The cybersecurity field can glean valuable lessons from how other disciplines — such as healthcare and the natural sciences — have used innovative analytics to make sense of these datasets, said Dr Thompson.
“Innovation is so important in security, especially at this time — not just incremental innovation, but radical innovation. This can fundamentally change how we approach the very difficult problem of security,” he added.
More than just cold, hard data
Said Dr Thompson, citing the example of the Glow app: “We often talk about analytics in a very cold, surgical way. But applied to the right problem, it can make a massive and very personal difference, as well as an important societal one.”
He added: “If we think very aspirationally about analytics, we’ll realise that it can do much more than just automating mundane tasks. Instead, it can transform how we work and live.”
Thinking aloud, he posed the following questions: What would cybersecurity look like if the field were as successful at analytics as other disciplines have been?
Cyberattacks typically inflict considerable damage before experts have the chance to react to and contain them. But with better analytics, experts would be able to predict incidents before they occur.
“If we get very good at analytics, we can identify the ‘potential energy’ for an attack,” he explained.
“Instead of detecting an attack that has already occurred, we can identify the conditions which will make an attack likely.”
When devices get security labels
In addition to incident response, the field would also get smarter about Internet of Things (IoT) security, said Dr Thompson, who envisions every IoT product coming with enough information to allow consumers to make an informed decision about its security risks.
“Imagine if you could look at a device and see something very similar to the food and nutrition labels that are on bags of chips,” he mused. “You could then make a choice from a security perspective — do I want to introduce this into my home or business environment?”
Such a label might bear information about what the device senses and captures — audio, video or location, for example.
Or its kinetic aspects: whether it has moving parts or can act on other devices on the same network; its connectivity; as well as its energy consumption.
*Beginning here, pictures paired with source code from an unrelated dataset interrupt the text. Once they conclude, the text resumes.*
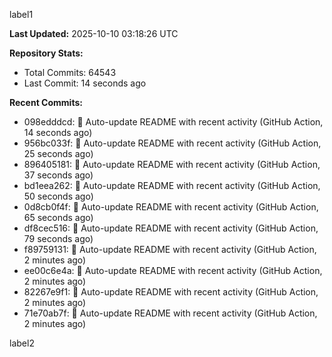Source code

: 
label1 
<!-- ACTIVITY_START -->
**Last Updated:** 2025-10-10 03:18:26 UTC

**Repository Stats:**
- Total Commits: 64543
- Last Commit: 14 seconds ago

**Recent Commits:**
- 098edddcd: 🤖 Auto-update README with recent activity (GitHub Action, 14 seconds ago)
- 956bc033f: 🤖 Auto-update README with recent activity (GitHub Action, 25 seconds ago)
- 896405181: 🤖 Auto-update README with recent activity (GitHub Action, 37 seconds ago)
- bd1eea262: 🤖 Auto-update README with recent activity (GitHub Action, 50 seconds ago)
- 0d8cb0f4f: 🤖 Auto-update README with recent activity (GitHub Action, 65 seconds ago)
- df8cec516: 🤖 Auto-update README with recent activity (GitHub Action, 79 seconds ago)
- f89759131: 🤖 Auto-update README with recent activity (GitHub Action, 2 minutes ago)
- ee00c6e4a: 🤖 Auto-update README with recent activity (GitHub Action, 2 minutes ago)
- 82267e9f1: 🤖 Auto-update README with recent activity (GitHub Action, 2 minutes ago)
- 71e70ab7f: 🤖 Auto-update README with recent activity (GitHub Action, 2 minutes ago)
<!-- ACTIVITY_END -->

label2
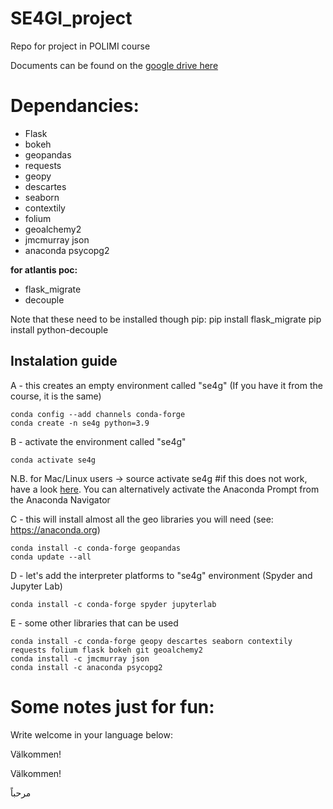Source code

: # SE4GI_project
 Repo for project in POLIMI course 
 
 Documents can be found on the [google drive here](https://drive.google.com/drive/u/0/folders/1-qme17xkIi_KhyNxs10YBTd-44utuKoX)

# Dependancies: 
* Flask
* bokeh
* geopandas
* requests
* geopy
* descartes
* seaborn
* contextily
* folium
* geoalchemy2 
* jmcmurray json
* anaconda psycopg2

__for atlantis poc:__
* flask_migrate
* decouple

Note that these need to be installed though pip:
    pip install flask_migrate
    pip install python-decouple

## Instalation guide

A - this creates an empty environment called "se4g" (If you have it from the course, it is the same)
    
    conda config --add channels conda-forge
    conda create -n se4g python=3.9

B - activate the environment called "se4g"
    
    conda activate se4g

N.B. for Mac/Linux users -> source activate se4g #if this does not work, have a look 
[here](https://stackoverflow.com/questions/60050929/how-to-open-conda-shell-in-mac).
You can alternatively activate the Anaconda Prompt from the Anaconda Navigator

C - this will install almost all the geo libraries you will need (see: https://anaconda.org)

    conda install -c conda-forge geopandas
    conda update --all

D - let's add the interpreter platforms to "se4g" environment (Spyder and Jupyter Lab)

    conda install -c conda-forge spyder jupyterlab

E - some other libraries that can be used

    conda install -c conda-forge geopy descartes seaborn contextily requests folium flask bokeh git geoalchemy2 
    conda install -c jmcmurray json
    conda install -c anaconda psycopg2

# Some notes just for fun: 

Write welcome in your language below: 

Välkommen!

Välkommen!

مرحباً
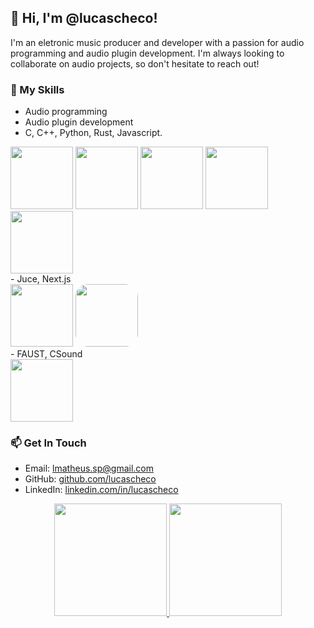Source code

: ## 👋 Hi, I'm @lucascheco!

I'm an eletronic music producer and developer with a passion for audio programming and audio plugin development. I'm always looking to collaborate on audio projects, so don't hesitate to reach out!

### 🌟 My Skills

- Audio programming
- Audio plugin development
- C, C++, Python, Rust, Javascript.
<div>
  <img height="100em" src="https://upload.wikimedia.org/wikipedia/commons/thumb/1/18/C_Programming_Language.svg/1853px-C_Programming_Language.svg.png"/>
  <img height="100em" src="https://upload.wikimedia.org/wikipedia/commons/thumb/1/18/ISO_C%2B%2B_Logo.svg/1822px-ISO_C%2B%2B_Logo.svg.png"/>
  <img height="100em" src="https://upload.wikimedia.org/wikipedia/commons/thumb/c/c3/Python-logo-notext.svg/1200px-Python-logo-notext.svg.png"/>
  <img height="100em" src="http://rust-lang.org/logos/rust-logo-512x512.png"/>
  <img height="100em" src="https://upload.wikimedia.org/wikipedia/commons/6/6a/JavaScript-logo.png"/>
</div>
- Juce, Next.js
<div>
  <img height="100em" src="https://gitlab.com/uploads/-/system/group/avatar/9122023/juce.png"/>
  <img style="border-radius: 20px;" height="100em" src="https://www.datocms-assets.com/205/1583932330-nextjs-white-logo.png?auto=format&fit=max&w=1200"/>
</div>
- FAUST, CSound

<div>
  <img height="100em" src="https://faust.grame.fr/community/logos/img/LOGO_FAUST_SIMPLE_BLEU.png"/>
</div>

### 📫 Get In Touch

- Email: lmatheus.sp@gmail.com
- GitHub: [github.com/lucascheco](https://github.com/lucascheco)
- LinkedIn: [linkedin.com/in/lucascheco](https://www.linkedin.com/public-profile/settings?lipi=urn%3Ali%3Apage%3Ad_flagship3_profile_self_edit_contact-info%3BLizOI0VwSA63LdJen17SbA%3D%3D)
<div align="center">
  <a href="https://github.com/lucascheco">
  <img height="180em" src="https://github-readme-stats.vercel.app/api?username=lucascheco&show_icons=true&theme=graywhite&include_all_commits=true&count_private=true"/>
  <img height="180em" src="https://github-readme-stats.vercel.app/api/top-langs/?username=lucascheco&layout=compact&langs_count=10&theme=graywhite&hide=makefile"/>
</div>
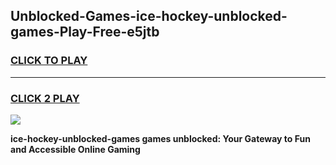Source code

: 
## Unblocked-Games-ice-hockey-unblocked-games-Play-Free-e5jtb
<h3>
<a href="https://premium76.site?title=ice-hockey-unblocked-games&ref=21A">CLICK TO PLAY</a></h3>
<hr>

<h3>
<a href="https://premium76.site?title=ice-hockey-unblocked-games&ref=21A">CLICK 2 PLAY</a>
  
</h3>

<a href="https://premium76.site?title=ice-hockey-unblocked-games&ref=21A"><img src="https://clearcache.store/games.png"></a>


**ice-hockey-unblocked-games games unblocked: Your Gateway to Fun and Accessible Online Gaming**
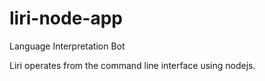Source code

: # liri-node-app
Language Interpretation Bot

Liri operates from the command line interface using nodejs.


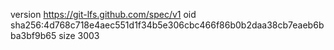version https://git-lfs.github.com/spec/v1
oid sha256:4d768c718e4aec551d1f34b5e306cbc466f86b0b2daa38cb7eaeb6bba3bf9b65
size 3003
Further, now that personal and work lives are so intertwined, many people will likely be using the same connected devices at home and at the office.
Better analytics can help address the privacy concerns associated with this trend, said Dr Thompson.
“With better analytics, we can start to build technologies that can truly adapt around a human being, changing as that person’s context changes. For example, different sets of protection could apply to the same device at home and at work,” he explained.
“These are important tools for allowing the same device to move in and out of different contexts, while still giving the user comfort.”
Rethinking the art of the possible
Cybersecurity today is seen as a ‘diseconomy of scale’: The bigger a network, the more potential security loopholes it contains, said Dr Thompson.
But analytics can turn this view on its head.
“With better analytics, security becomes more like a neighbourhood watch. If you live in a sparsely populated neighbourhood, and suddenly three new neighbours pop up, you’re actually better off —you have three more sets of eyes and ears to monitor the environment, and the security of the entire community is raised,” he explained.
For example, individual users in the ecosystem can be asked to report or confirm what they are doing at any one point in time.
If, for example, the security system picks up someone sending earnings information outside the company, but no one confirms it, this may indicate a security breach.
“There’s a lot of great work that has been done in security analytics and artificial intelligence, but we have a long way to go,” concluded Dr Thompson.
“I’d encourage you to rethink the art of the possible, and consider how we should measure ourselves against where other fields already are.”